During the three-month period in which the family was waiting for the results of the investigation, Alexa suffered a fracture of her upper left arm. That injury was investigated by DDS, which concluded that she had broken her own arm as her medical record showed that she had osteoporosis. The Horns consider it highly improbable that Alexa broke her own arm.

The Horns then arranged to have Alexa sent to the Marquardt skilled nursing facility at the former Fernald Center rather than to have her discharged back to the group home.

A few weeks later, Pat said, she and Michael met with the DDS area director, Alexa’s DDS service coordinator, and administrators from the group home provider during which the Horns recounted six months worth of mistreatment that their daughter had endured. At the end of this meeting, the DDS area director said that since  Alexa would “‘undoubtedly be difficult to place,'” she might have to be sent back home to her parents. According to Pat, that “sounded very much like a threat.”

During her first months at the Marquardt, as she was recovering from her broken arm, Alexa contracted pneumonia and respiratory failure. After two weeks on a respirator at Mt. Auburn Hospital, she was transferred to a rehabilitation hospital where she contracted a ventilator-acquired pneumonia and a “C. difficile” gastrointestinal infection, and suffered from serious seizures because of the medications given to combat the infection. After two and half months, she was finally well enough to be transferred back to Marquardt.

In August of 2016, the Horns learned that the Marquardt center was going to be closed, and Alexa finally became a resident of  the Wrentham Center in February of 2017.

Yianni Baglaneas’s parents attend COFAR meeting

Also attending Saturday’s meeting were Anna and James Eves, the parents of Yianni Baglaneas, whose case sparked the Children and Families Committee hearing.

membership meeting 1.13.18

Attendees at Saturday’s COFAR meeting.

In her own written testimony to the Children and Families Committee, Anna Eves said that since the news got out that Yianni had nearly died in his group home after aspirating on a piece of cake, other people began contacting her about similar cases involving their loved ones. “As I looked further, I was shocked and saddened and outraged that this truly is an epidemic – the DPPC receives 10,000 calls a year – 10,000. And they only have five investigators, which tells you how much we as society care about this epidemic of abuse.”

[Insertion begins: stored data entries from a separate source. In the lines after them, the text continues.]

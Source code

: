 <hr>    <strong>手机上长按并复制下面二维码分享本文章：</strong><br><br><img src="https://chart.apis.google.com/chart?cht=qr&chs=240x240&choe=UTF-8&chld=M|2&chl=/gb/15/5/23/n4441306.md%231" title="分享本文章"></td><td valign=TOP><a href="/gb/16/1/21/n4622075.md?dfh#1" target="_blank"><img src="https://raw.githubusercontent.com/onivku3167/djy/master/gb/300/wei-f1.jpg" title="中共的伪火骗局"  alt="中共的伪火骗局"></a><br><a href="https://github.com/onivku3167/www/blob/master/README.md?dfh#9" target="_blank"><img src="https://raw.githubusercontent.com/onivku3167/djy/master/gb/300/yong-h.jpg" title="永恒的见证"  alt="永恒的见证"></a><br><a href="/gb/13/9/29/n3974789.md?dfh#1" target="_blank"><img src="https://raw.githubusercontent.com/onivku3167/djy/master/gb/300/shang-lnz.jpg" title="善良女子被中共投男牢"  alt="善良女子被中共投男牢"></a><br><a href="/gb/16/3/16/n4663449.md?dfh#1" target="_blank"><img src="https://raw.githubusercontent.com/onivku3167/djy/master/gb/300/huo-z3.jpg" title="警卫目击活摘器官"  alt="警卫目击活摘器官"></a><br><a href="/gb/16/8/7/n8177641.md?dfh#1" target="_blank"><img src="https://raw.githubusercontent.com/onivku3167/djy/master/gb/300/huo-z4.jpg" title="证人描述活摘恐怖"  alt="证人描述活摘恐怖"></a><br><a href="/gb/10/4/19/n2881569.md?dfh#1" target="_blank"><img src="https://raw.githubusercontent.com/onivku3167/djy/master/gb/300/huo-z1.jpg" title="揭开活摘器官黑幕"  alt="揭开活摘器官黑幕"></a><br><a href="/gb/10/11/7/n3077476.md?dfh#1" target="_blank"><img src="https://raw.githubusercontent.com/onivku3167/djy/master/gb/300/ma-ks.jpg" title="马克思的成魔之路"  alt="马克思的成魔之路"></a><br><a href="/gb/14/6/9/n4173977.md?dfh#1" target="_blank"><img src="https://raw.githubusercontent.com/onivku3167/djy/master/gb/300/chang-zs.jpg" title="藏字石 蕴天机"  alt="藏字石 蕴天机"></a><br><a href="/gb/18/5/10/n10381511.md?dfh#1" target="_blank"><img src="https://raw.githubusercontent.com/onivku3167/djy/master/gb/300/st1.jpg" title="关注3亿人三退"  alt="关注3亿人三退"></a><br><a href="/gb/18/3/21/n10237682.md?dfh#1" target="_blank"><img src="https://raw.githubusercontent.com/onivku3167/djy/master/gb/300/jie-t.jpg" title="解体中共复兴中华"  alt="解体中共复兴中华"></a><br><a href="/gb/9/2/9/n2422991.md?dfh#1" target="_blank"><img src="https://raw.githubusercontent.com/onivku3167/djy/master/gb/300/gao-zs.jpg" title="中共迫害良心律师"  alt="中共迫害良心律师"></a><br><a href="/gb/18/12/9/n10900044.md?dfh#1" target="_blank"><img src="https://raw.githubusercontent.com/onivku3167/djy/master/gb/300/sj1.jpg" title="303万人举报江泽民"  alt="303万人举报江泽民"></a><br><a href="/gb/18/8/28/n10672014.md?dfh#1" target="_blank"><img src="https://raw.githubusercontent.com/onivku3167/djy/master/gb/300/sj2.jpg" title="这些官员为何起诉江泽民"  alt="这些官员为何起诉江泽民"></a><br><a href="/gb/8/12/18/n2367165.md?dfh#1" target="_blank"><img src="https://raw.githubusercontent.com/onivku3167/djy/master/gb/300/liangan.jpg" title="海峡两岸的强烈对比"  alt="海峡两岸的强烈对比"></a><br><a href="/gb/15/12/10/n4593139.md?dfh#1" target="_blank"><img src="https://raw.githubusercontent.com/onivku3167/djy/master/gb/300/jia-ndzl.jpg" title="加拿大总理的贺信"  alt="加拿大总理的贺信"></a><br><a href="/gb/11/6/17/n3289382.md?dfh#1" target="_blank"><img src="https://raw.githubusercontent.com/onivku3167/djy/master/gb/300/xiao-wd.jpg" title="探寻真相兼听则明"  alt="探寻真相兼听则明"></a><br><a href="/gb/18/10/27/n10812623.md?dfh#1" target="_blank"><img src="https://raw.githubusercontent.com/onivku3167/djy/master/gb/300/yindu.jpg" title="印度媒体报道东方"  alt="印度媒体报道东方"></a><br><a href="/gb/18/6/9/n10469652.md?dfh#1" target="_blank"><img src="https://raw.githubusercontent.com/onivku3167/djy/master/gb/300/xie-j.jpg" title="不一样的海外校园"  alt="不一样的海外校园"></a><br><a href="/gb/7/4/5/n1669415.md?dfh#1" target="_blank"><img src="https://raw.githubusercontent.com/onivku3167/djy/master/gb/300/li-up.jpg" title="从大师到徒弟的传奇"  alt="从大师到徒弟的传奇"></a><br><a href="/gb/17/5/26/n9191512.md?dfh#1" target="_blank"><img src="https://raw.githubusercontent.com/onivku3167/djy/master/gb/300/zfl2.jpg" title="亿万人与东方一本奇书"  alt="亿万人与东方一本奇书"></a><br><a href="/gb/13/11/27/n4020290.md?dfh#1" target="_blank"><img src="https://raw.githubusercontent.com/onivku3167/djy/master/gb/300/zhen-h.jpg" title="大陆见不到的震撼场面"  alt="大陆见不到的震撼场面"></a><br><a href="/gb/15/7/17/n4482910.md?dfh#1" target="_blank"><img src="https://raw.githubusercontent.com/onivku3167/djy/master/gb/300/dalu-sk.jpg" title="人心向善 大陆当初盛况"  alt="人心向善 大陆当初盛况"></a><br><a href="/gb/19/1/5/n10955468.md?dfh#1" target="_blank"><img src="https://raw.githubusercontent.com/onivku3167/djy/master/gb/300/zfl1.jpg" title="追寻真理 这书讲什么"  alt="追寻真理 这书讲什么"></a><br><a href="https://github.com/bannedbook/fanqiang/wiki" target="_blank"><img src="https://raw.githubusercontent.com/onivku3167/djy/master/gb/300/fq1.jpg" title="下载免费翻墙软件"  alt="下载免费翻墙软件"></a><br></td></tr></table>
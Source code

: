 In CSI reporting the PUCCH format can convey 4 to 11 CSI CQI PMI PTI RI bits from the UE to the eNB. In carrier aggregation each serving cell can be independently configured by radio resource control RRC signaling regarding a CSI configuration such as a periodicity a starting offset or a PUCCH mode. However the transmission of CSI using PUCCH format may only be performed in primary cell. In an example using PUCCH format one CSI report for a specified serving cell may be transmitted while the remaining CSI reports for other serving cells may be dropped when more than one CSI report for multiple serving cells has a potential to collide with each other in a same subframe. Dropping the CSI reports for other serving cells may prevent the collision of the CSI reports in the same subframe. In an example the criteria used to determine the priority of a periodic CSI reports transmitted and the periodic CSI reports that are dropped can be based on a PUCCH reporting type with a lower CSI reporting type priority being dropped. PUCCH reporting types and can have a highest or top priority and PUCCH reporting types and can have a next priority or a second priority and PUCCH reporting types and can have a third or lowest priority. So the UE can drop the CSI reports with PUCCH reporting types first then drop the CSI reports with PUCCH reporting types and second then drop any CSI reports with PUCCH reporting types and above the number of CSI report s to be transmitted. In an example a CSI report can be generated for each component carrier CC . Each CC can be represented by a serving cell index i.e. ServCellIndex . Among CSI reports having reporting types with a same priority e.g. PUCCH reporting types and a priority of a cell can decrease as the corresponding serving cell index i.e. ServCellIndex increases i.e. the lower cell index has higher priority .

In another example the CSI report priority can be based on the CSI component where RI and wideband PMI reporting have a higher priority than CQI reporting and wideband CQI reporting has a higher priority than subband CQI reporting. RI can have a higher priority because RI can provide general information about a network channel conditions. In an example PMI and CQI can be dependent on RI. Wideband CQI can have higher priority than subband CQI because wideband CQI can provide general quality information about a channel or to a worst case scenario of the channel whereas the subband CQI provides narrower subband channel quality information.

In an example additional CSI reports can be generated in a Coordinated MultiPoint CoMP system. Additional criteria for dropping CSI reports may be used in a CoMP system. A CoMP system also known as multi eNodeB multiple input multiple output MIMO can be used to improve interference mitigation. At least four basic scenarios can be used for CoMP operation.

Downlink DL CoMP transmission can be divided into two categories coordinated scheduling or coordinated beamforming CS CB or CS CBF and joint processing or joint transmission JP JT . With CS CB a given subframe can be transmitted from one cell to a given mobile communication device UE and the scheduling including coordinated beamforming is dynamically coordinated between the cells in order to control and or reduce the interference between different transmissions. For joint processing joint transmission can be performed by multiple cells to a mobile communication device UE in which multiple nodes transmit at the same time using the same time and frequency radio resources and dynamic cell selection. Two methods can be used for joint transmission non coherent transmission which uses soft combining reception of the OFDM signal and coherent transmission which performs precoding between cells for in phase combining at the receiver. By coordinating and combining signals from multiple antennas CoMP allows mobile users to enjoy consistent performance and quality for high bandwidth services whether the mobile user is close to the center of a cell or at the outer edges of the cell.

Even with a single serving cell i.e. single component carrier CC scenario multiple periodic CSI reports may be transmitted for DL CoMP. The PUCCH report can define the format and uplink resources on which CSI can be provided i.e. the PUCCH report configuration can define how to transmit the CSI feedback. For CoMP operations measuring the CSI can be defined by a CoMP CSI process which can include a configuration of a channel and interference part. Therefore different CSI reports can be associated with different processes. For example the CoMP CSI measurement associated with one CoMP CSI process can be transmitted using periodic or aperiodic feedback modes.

During Saturday’s COFAR meeting, Kathleen MacKechnie described a difficult, eight-month process of getting her brother, Tom, into the Wrentham Center.  In her written testimony to the committee, she suggested that the committee “consider better funding
and monitoring (of DDS care) rather than budgetary cuts, and stop turning a blind eye to the problem.”

Also attending the Saturday meeting was Pat Feeley, who was nearly removed as guardian of her son, Michael, by DDS after she advocated for full-time nursing care for him.

Other attendees of Saturdays’ meeting who have family members at Wrentham included Mitch Sikora, whose brother has been at the Center for many years, and Mary McNamara, whose uncle has been a long-time resident there.

Lutkevich said she is organizing a legislative breakfast at the Wrentham Center for early March. The breakfast will be sponsored by COFAR and its affiliated family-based organization, the Wrentham Association.

  1. Gloria
    January 19, 2018 at 4:34 pm

    I receive emails from COFAR periodically since they helped Kris and me out a few years ago when we desperately needed it. Tom Frain is the attorney we had. The problems in the system now as indicated remind me how blessed I am to have Kris in a group home with loving care, and that it was worth all the pain to fight for her. My heart aches for all these parents that are going through the pain that we went through.